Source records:
::::

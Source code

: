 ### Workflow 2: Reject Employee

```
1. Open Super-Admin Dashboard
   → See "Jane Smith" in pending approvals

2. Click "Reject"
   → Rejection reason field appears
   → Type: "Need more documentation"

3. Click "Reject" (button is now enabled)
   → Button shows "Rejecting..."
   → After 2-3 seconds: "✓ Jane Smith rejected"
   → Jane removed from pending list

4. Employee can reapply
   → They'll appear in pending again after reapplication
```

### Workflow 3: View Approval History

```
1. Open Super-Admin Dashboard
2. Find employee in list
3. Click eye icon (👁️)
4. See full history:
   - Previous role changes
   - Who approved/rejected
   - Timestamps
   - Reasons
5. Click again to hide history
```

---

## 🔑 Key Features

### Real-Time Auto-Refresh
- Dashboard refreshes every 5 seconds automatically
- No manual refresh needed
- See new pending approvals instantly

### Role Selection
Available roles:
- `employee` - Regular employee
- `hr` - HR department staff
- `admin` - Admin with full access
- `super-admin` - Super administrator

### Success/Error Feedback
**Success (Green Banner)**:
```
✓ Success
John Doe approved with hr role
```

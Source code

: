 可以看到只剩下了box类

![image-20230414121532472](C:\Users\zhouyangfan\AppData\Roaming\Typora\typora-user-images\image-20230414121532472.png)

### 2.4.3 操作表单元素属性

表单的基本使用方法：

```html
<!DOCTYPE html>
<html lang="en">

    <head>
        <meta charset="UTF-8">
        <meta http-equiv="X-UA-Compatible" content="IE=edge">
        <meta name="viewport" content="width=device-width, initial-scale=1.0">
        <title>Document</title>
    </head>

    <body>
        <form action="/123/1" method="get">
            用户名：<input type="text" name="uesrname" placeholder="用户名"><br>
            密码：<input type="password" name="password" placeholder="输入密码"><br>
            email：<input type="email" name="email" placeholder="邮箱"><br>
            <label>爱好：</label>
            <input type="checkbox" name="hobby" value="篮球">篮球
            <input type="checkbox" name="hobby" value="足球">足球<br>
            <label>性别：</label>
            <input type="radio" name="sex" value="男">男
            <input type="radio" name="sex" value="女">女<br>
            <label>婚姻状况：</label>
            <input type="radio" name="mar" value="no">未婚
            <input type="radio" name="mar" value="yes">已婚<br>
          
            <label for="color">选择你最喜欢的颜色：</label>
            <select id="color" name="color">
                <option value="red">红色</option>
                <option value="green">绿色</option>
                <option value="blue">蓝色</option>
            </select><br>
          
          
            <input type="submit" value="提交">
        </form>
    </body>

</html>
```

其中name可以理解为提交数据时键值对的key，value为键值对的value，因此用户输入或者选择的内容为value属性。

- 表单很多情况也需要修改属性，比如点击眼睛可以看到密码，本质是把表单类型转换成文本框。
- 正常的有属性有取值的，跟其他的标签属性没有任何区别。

::::

## PROBLEM STATEMENT
Retype all of the records above without a single alteration.

## EXERCISE SOLUTION
Source code

: ### Workflow 2: Reject Employee

```
1. Open Super-Admin Dashboard
   → See "Jane Smith" in pending approvals

2. Click "Reject"
   → Rejection reason field appears
   → Type: "Need more documentation"

3. Click "Reject" (button is now enabled)
   → Button shows "Rejecting..."
   → After 2-3 seconds: "✓ Jane Smith rejected"
   → Jane removed from pending list

4. Employee can reapply
   → They'll appear in pending again after reapplication
```

### Workflow 3: View Approval History

```
1. Open Super-Admin Dashboard
2. Find employee in list
3. Click eye icon (👁️)
4. See full history:
   - Previous role changes
   - Who approved/rejected
   - Timestamps
   - Reasons
5. Click again to hide history
```

---

## 🔑 Key Features

### Real-Time Auto-Refresh
- Dashboard refreshes every 5 seconds automatically
- No manual refresh needed
- See new pending approvals instantly

### Role Selection
Available roles:
- `employee` - Regular employee
- `hr` - HR department staff
- `admin` - Admin with full access
- `super-admin` - Super administrator

### Success/Error Feedback
**Success (Green Banner)**:
```
✓ Success
John Doe approved with hr role
```

Source code

: 可以看到只剩下了box类

![image-20230414121532472](C:\Users\zhouyangfan\AppData\Roaming\Typora\typora-user-images\image-20230414121532472.png)

### 2.4.3 操作表单元素属性

表单的基本使用方法：

```html
<!DOCTYPE html>
<html lang="en">

    <head>
        <meta charset="UTF-8">
        <meta http-equiv="X-UA-Compatible" content="IE=edge">
        <meta name="viewport" content="width=device-width, initial-scale=1.0">
        <title>Document</title>
    </head>

    <body>
        <form action="/123/1" method="get">
            用户名：<input type="text" name="uesrname" placeholder="用户名"><br>
            密码：<input type="password" name="password" placeholder="输入密码"><br>
            email：<input type="email" name="email" placeholder="邮箱"><br>
            <label>爱好：</label>
            <input type="checkbox" name="hobby" value="篮球">篮球
            <input type="checkbox" name="hobby" value="足球">足球<br>
            <label>性别：</label>
            <input type="radio" name="sex" value="男">男
            <input type="radio" name="sex" value="女">女<br>
            <label>婚姻状况：</label>
            <input type="radio" name="mar" value="no">未婚
            <input type="radio" name="mar" value="yes">已婚<br>
          
            <label for="color">选择你最喜欢的颜色：</label>
            <select id="color" name="color">
                <option value="red">红色</option>
                <option value="green">绿色</option>
                <option value="blue">蓝色</option>
            </select><br>
          
          
            <input type="submit" value="提交">
        </form>
    </body>

</html>
```

其中name可以理解为提交数据时键值对的key，value为键值对的value，因此用户输入或者选择的内容为value属性。

- 表单很多情况也需要修改属性，比如点击眼睛可以看到密码，本质是把表单类型转换成文本框。
- 正常的有属性有取值的，跟其他的标签属性没有任何区别。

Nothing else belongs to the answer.